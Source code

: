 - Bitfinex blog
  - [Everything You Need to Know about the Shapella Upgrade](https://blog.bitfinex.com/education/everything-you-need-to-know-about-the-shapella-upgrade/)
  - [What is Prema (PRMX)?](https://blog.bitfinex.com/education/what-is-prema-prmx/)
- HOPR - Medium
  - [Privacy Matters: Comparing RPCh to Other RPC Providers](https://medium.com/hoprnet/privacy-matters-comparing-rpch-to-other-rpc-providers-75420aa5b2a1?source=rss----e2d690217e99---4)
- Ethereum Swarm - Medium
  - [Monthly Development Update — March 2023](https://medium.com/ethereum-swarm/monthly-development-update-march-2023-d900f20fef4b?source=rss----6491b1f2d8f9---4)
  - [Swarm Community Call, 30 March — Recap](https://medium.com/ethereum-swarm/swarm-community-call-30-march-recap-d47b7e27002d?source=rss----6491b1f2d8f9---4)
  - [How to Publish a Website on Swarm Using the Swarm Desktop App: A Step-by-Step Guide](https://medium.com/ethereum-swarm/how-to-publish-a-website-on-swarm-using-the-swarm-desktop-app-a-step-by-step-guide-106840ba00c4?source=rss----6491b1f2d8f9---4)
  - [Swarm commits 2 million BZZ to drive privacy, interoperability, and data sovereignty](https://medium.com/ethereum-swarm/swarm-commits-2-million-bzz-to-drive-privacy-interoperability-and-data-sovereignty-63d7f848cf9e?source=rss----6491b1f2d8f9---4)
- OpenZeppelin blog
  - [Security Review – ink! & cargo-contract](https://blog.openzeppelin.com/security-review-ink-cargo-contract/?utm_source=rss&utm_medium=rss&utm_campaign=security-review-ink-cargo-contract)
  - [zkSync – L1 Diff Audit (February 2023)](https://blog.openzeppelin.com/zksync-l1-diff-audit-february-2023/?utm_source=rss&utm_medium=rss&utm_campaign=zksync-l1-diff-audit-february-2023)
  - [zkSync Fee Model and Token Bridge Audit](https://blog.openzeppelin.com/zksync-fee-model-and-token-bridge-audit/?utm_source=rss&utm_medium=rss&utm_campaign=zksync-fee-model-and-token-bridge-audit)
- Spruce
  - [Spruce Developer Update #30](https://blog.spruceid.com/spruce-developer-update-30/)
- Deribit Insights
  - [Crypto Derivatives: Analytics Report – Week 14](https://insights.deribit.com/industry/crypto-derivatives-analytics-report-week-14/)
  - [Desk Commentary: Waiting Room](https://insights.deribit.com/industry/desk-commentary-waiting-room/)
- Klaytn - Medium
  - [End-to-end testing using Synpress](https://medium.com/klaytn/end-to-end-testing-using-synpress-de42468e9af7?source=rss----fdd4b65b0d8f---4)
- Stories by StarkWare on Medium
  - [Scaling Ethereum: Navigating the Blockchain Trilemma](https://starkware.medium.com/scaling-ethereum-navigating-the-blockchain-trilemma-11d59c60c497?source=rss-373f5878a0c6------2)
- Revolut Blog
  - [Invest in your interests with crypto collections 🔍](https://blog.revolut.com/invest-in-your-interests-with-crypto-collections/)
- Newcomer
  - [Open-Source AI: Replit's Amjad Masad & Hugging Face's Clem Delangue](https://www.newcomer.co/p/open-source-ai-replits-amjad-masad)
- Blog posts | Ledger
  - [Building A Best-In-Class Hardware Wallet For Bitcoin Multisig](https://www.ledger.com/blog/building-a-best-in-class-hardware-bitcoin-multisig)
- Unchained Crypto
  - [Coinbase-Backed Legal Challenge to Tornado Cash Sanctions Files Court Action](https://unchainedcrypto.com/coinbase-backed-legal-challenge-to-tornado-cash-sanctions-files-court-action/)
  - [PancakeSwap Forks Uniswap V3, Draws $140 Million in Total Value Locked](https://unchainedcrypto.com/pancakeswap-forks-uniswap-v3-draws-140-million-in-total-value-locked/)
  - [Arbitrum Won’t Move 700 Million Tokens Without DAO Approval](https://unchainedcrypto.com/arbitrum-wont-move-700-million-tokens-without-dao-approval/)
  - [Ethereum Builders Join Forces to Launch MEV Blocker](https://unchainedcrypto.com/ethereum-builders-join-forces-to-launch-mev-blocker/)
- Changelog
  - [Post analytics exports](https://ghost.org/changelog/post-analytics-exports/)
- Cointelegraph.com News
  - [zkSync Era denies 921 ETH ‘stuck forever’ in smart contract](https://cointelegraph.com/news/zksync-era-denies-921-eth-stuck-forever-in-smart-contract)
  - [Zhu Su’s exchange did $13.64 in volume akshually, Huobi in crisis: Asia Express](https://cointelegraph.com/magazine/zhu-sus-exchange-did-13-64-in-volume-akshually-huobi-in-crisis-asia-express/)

========================================

[TASK TO COMPLETE]:
Nothing but a number is expected: the tally of lines in the records that include the word "audit".

[RESPONSE TO THE TASK]:
2